Task goal - In the records below, find the line that contains "irmão de Safo, a" and the line that contains "males, a estes, de", then retype exactly those two lines and every line between them.

Input data -
····················

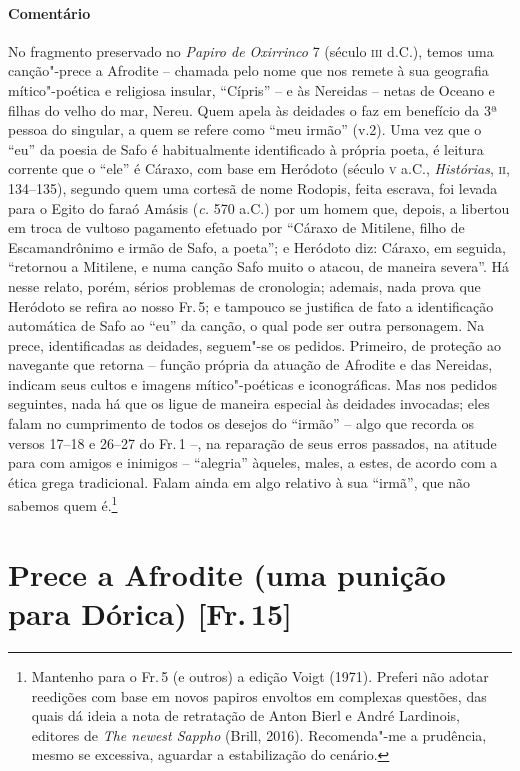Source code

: \pagebreak
{\paragraph{Comentário} No fragmento preservado no \textit{Papiro de Oxirrinco} 7 (século \textsc{iii} d.C.),
temos uma canção"-prece a Afrodite -- chamada pelo nome que nos remete à sua
geografia mítico"-poética e religiosa insular, “Cípris” -- e às Nereidas
-- netas de Oceano e filhas do velho do mar, Nereu. Quem apela às deidades o faz
em benefício da 3ª pessoa do singular, a quem se refere como “meu
irmão” (v.2). Uma vez que o “eu” da poesia de Safo é habitualmente
identificado à própria poeta, é leitura corrente que o “ele” é Cáraxo, com base
em Heródoto (século \textsc{v} a.C., \textit{Histórias}, \textsc{ii}, 134--135), segundo quem uma
cortesã de nome Rodopis, feita escrava, foi levada para o Egito do faraó Amásis
(\textit{c.} 570 a.C.) por um homem que, depois, a libertou em troca de vultoso
pagamento efetuado por “Cáraxo de Mitilene, filho de Escamandrônimo e
irmão de Safo, a poeta”; e Heródoto diz: Cáraxo, em seguida, “retornou
a Mitilene, e numa canção Safo muito o atacou, de maneira severa”. Há nesse
relato, porém, sérios problemas de cronologia; ademais, nada prova que Heródoto se refira ao
nosso Fr.\,5; e tampouco se justifica de fato a identificação automática de
Safo ao “eu” da canção, o qual pode ser outra personagem.
Na prece, identificadas as deidades, seguem"-se os
pedidos. Primeiro, de proteção ao navegante que retorna -- função própria da
atuação de Afrodite e das Nereidas, indicam seus cultos e imagens
mítico"-poéticas e iconográficas. Mas nos pedidos seguintes, nada há que os
ligue de maneira especial às deidades invocadas; eles falam no
cumprimento de todos os desejos do “irmão” -- algo que recorda os
versos 17--18 e 26--27 do Fr.\,1 --, na reparação de seus erros passados, na
atitude para com amigos e inimigos -- “alegria” àqueles,
males, a estes, de acordo com a ética grega tradicional. Falam ainda em algo
relativo à sua ``irmã'', que não sabemos quem é.\footnote{Mantenho para o Fr.\,5 (e outros) a edição Voigt (1971). Preferi não adotar reedições com base em novos papiros envoltos em complexas questões, das quais dá ideia a nota de retratação de Anton Bierl e André Lardinois, editores de \textit{The newest Sappho} (Brill, 2016). Recomenda"-me a prudência, mesmo se excessiva, aguardar a estabilização do cenário.}}


\pagebreak
\section{Prece a Afrodite (uma punição para Dórica) [Fr.\,15]}

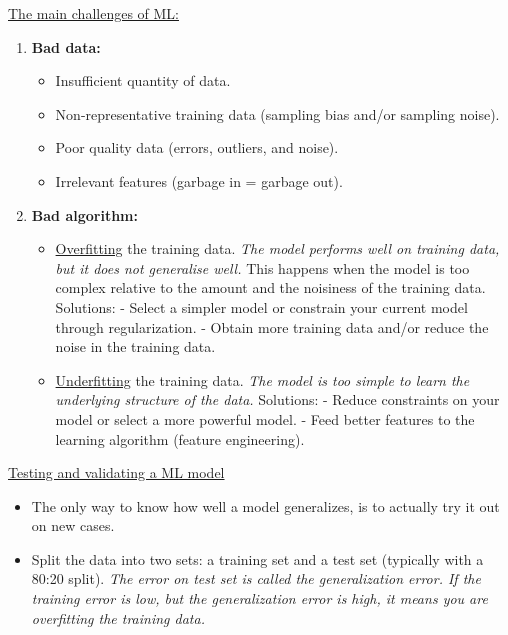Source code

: \newpage
\underline{The main challenges of ML:}
\begin{enumerate}
\vspace{-4.0mm}
\item
\textbf{Bad data:}
\begin{itemize}
\vspace{-2.0mm}
\item
Insufficient quantity of data.
\item
Non-representative training data (sampling bias and/or sampling noise).
\item
Poor quality data (errors, outliers, and noise).
\item
Irrelevant features (garbage in = garbage out).
\end{itemize}
\item
\textbf{Bad algorithm:}
\begin{itemize}
\vspace{-2.0mm}
\item
\underline{Overfitting} the training data.\newline
\textit{The model performs well on training data, but it does not generalise well.}\newline
This happens when the model is too complex relative to the amount and the noisiness of the training data.
Solutions:\newline
- Select a simpler model or constrain your current model through regularization.\newline
- Obtain more training data and/or reduce the noise in the training data.
\item
\underline{Underfitting} the training data.\newline
\textit{The model is too simple to learn the underlying structure of the data.}
Solutions:\newline
- Reduce constraints on your model or select a more powerful model.\newline
- Feed better features to the learning algorithm (feature engineering).
\end{itemize}
\end{enumerate}

\vspace{+3.0mm}
\underline{Testing and validating a ML model}
\begin{itemize}
\vspace{-3.0mm}
\item
The only way to know how well a model generalizes, is to actually try it out on new cases.
\item
Split the data into two sets: a training set and a test set (typically with a 80:20 split).\newline
\textit{The error on test set is called the generalization error.
If the training error is low, but the generalization error is high, it means you are overfitting the training data.}
\end{itemize}

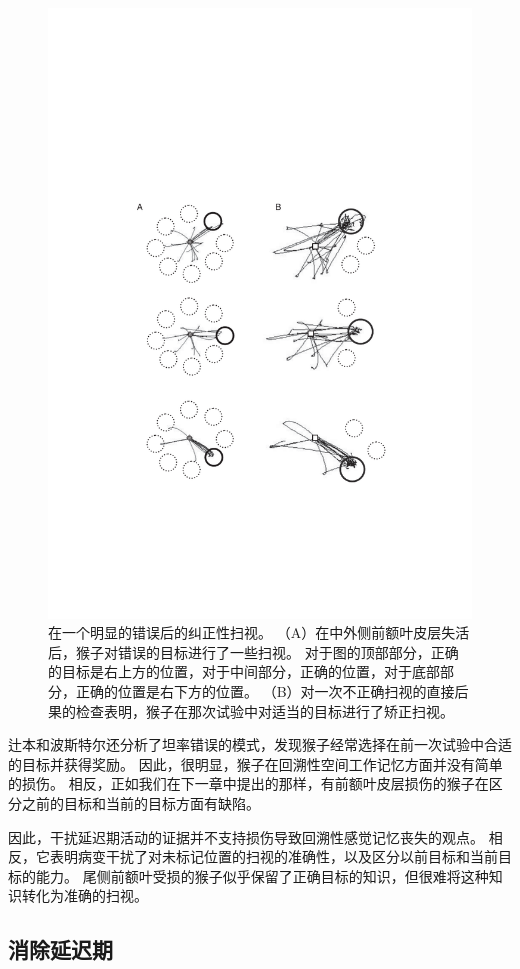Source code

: \begin{figure}
	\centering
	\includegraphics[width=0.7\linewidth]{chap5/Fig_5_8}
	\caption{在一个明显的错误后的纠正性扫视。
		（A）在中外侧前额叶皮层失活后，猴子对错误的目标进行了一些扫视。
		对于图的顶部部分，正确的目标是右上方的位置，对于中间部分，正确的位置，对于底部部分，正确的位置是右下方的位置。
		（B）对一次不正确扫视的直接后果的检查表明，猴子在那次试验中对适当的目标进行了矫正扫视\cite{tsujimoto2012prefrontal}。}
	\label{fig:fig_5_8}
\end{figure}


辻本和波斯特尔还分析了坦率错误的模式，发现猴子经常选择在前一次试验中合适的目标并获得奖励。
因此，很明显，猴子在回溯性空间工作记忆方面并没有简单的损伤。
相反，正如我们在下一章中提出的那样，有前额叶皮层损伤的猴子在区分之前的目标和当前的目标方面有缺陷。


因此，干扰延迟期活动的证据并不支持损伤导致回溯性感觉记忆丧失的观点。
相反，它表明病变干扰了对未标记位置的扫视的准确性，以及区分以前目标和当前目标的能力。
尾侧前额叶受损的猴子似乎保留了正确目标的知识，但很难将这种知识转化为准确的扫视。



\subsection{消除延迟期}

····················

Answer below -
irmão de Safo, a poeta”; e Heródoto diz: Cáraxo, em seguida, “retornou
a Mitilene, e numa canção Safo muito o atacou, de maneira severa”. Há nesse
relato, porém, sérios problemas de cronologia; ademais, nada prova que Heródoto se refira ao
nosso Fr.\,5; e tampouco se justifica de fato a identificação automática de
Safo ao “eu” da canção, o qual pode ser outra personagem.
Na prece, identificadas as deidades, seguem"-se os
pedidos. Primeiro, de proteção ao navegante que retorna -- função própria da
atuação de Afrodite e das Nereidas, indicam seus cultos e imagens
mítico"-poéticas e iconográficas. Mas nos pedidos seguintes, nada há que os
ligue de maneira especial às deidades invocadas; eles falam no
cumprimento de todos os desejos do “irmão” -- algo que recorda os
versos 17--18 e 26--27 do Fr.\,1 --, na reparação de seus erros passados, na
atitude para com amigos e inimigos -- “alegria” àqueles,
males, a estes, de acordo com a ética grega tradicional. Falam ainda em algo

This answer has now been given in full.